A disputa gerou uma situação no mínimo curiosa: quase todas as redes de supermercados parecem ser estar ganhando. Mesmo com a recessão, muitas redes britânicas de supermercados divulgaram expansão nas vendas e nos lucros operacionais. Ninguém sabe se a festa vai durar até o fim da recessão, pois normalmente é difícil aumentar os preços depois que as pessoas se acostumaram aos descontos.
Por enquanto, as redes estão se beneficiando da situação, principalmente porque quando a crise piorou eles agiram prontamente para evitar que seus clientes fugissem para os varejistas mais baratos.
Algumas redes lançaram congelados de marca própria mais baratos quando descobriram que as pessoas queriam alimentos com validade maior. Outros aumentaram a oferta de vasilhas de plástico para guardar as sobras das refeições, e ofereceram cortes de carne mais baratos para quem precisou diminuir a conta do supermercado. Outras até se reinventaram completamente. A Sainsbury's, por exemplo, que sempre foi conhecida pelos alimentos de qualidade, passou a propagandear preços baixos para tentar atrair os clientes em busca de pechinchas.
As lojas britânicas são consideradas pioneiras mundiais do marketing de supermercados, e novamente lideram a próxima onda de guerras de preço, atacando umas às outras mais agressivamente do que nunca e assediando os clientes com descontos inesperadamente profundos.
A avalanche de descontos integra uma série de mudanças profundas no segmento de supermercados do país. As lojas britânicas sempre se esforçaram para se diferenciar umas das outras. Os consumidores britânicos costumam se identificar com uma única rede e suas supostas vantagens - os bons alimentos do Sainsbury's, o delicatéssen barato do Morrison's, a variedade de escolhas do Tesco PLC ou os preços camaradas da Asda, a filial local do Wal-Mart Stores Inc. - e se mantinham fiéis a elas.
O novo foco fragmentado no preço mais baixo está mudando isso e acirrando a concorrência, além de criar oportunidades para as lojas roubarem clientes umas das outras.

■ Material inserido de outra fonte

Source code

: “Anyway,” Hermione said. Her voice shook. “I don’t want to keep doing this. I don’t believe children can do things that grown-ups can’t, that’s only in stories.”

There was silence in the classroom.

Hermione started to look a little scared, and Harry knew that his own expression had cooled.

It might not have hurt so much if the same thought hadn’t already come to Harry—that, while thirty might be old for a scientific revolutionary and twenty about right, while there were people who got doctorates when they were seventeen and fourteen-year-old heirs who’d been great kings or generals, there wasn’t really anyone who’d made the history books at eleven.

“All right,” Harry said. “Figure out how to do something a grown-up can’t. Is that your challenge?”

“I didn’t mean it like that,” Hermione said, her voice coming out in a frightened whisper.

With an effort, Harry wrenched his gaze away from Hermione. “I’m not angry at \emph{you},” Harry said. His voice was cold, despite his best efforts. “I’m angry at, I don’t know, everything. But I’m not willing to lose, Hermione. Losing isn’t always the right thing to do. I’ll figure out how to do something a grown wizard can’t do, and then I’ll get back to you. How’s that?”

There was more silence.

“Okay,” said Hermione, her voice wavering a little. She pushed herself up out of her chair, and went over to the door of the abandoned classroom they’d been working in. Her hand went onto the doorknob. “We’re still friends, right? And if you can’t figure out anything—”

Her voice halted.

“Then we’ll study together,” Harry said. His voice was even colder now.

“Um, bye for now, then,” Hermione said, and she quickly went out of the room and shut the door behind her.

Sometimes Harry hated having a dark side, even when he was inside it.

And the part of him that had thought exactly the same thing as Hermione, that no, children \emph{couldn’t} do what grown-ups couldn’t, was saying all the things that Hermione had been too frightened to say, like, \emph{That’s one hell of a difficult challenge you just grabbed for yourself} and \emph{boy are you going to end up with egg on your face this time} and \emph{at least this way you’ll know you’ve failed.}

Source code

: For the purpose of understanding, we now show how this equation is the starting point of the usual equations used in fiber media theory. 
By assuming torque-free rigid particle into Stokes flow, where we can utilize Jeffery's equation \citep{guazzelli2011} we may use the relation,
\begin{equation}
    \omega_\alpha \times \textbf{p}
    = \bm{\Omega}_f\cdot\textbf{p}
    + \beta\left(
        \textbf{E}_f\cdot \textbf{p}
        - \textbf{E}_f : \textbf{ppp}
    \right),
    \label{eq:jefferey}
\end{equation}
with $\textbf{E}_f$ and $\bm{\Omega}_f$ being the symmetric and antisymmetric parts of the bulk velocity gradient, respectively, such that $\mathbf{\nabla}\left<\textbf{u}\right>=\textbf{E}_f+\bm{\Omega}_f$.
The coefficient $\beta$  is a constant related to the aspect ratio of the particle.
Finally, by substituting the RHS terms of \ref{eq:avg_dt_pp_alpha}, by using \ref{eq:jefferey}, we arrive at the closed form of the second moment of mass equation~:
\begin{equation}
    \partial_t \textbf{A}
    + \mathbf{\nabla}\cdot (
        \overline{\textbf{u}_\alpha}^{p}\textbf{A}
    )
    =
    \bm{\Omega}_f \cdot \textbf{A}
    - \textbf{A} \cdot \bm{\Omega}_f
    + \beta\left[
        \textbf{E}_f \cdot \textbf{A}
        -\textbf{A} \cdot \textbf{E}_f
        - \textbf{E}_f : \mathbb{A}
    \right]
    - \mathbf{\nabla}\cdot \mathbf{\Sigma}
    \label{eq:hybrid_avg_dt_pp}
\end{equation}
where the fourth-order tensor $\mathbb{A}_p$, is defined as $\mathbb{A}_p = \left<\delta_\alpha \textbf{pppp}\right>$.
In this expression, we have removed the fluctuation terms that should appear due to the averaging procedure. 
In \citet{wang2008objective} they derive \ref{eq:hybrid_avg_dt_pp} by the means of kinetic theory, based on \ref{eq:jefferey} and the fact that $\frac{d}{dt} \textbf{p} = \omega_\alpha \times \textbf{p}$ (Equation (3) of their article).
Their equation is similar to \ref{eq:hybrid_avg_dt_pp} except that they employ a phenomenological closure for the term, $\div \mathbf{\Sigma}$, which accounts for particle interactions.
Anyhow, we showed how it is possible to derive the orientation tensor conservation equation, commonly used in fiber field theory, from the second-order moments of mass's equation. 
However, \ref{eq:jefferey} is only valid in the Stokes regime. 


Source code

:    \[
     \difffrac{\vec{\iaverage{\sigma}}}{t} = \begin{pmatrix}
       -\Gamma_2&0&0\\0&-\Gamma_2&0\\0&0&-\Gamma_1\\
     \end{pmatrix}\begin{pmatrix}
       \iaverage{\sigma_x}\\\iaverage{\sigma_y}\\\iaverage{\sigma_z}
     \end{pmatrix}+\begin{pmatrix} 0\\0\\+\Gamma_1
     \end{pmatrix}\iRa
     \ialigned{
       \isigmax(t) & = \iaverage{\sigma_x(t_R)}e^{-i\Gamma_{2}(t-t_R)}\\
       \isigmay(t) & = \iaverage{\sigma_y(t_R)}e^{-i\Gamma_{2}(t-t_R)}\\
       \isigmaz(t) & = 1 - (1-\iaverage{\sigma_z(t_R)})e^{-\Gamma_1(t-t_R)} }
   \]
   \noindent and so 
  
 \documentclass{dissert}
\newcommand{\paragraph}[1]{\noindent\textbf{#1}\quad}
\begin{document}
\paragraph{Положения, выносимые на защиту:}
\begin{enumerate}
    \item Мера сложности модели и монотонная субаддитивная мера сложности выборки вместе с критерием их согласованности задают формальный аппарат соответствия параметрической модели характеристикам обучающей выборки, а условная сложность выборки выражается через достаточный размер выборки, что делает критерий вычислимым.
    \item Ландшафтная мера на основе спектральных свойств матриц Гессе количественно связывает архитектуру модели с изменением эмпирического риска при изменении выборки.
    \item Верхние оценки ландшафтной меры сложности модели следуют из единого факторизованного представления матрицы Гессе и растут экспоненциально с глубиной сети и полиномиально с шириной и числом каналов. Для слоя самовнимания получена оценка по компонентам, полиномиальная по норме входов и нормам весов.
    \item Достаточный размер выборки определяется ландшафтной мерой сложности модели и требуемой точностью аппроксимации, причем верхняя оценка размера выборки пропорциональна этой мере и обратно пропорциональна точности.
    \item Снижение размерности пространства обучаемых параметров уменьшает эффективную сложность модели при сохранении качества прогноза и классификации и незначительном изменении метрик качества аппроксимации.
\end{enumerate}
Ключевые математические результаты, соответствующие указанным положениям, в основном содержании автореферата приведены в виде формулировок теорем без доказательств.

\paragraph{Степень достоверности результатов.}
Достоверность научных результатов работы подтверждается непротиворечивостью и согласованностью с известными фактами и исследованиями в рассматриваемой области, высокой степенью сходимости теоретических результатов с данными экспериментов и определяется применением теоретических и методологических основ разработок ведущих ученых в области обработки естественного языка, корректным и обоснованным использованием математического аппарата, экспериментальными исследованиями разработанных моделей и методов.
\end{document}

Os supermercados britânicos estavam mais bem preparados que o resto do setor varejista quando as pessoas começaram a apertar o cinto. Há muito tempo que os supermercados do país são motivo de inveja na indústria varejista mundial, por causa de suas luxuosas marcas próprias, cadeias de suprimento eficientes, cartões de fidelidade fortes e presença vigorosa na internet.
O Wal-Mart, por exemplo, escolheu recentemente o Reino Unido para sediar seu novo centro de treinamento mundial de marketing, criando um espaço onde executivos da rede no mundo inteiro vão aprender com os supermercados britânicos. A experiência no Reino Unido já está ajudando o Wal-Mart a melhorar o desempenho de sua matriz americana: a empresa começou recentemente uma campanha de comparação de preços com base em técnicas desenvolvidas por sua rede Asda.
Mas a atual guerra de preços cria riscos de longo prazo para os varejistas britânicos quando as lojas são obrigadas a abandonar a estratégia barateira da recessão, dizem especialistas no setor.
"Desconto é como heroína para as empresas", diz Darrell Rigby, que chefia a parte de varejo mundial da consultoria Bain & Company. "É viciante. Os clientes ficam viciados nos descontos e criam aversão aos preços cheios. As empresas se acostumam com o impulso no volume de vendas e se arriscam a espantar os clientes quando tentarem aumentar os preços."
E tamanha febre de descontos também tem suas vítimas. Os varejistas independentes menores estão perdendo clientes para os concorrentes maiores e a onda de descontos vem gerando tensão com os fornecedores. Os supermercados querem que os fornecedores também arquem com uma parte do desconto e ameaçam até tirar das prateleiras os produtos de quem não colaborar.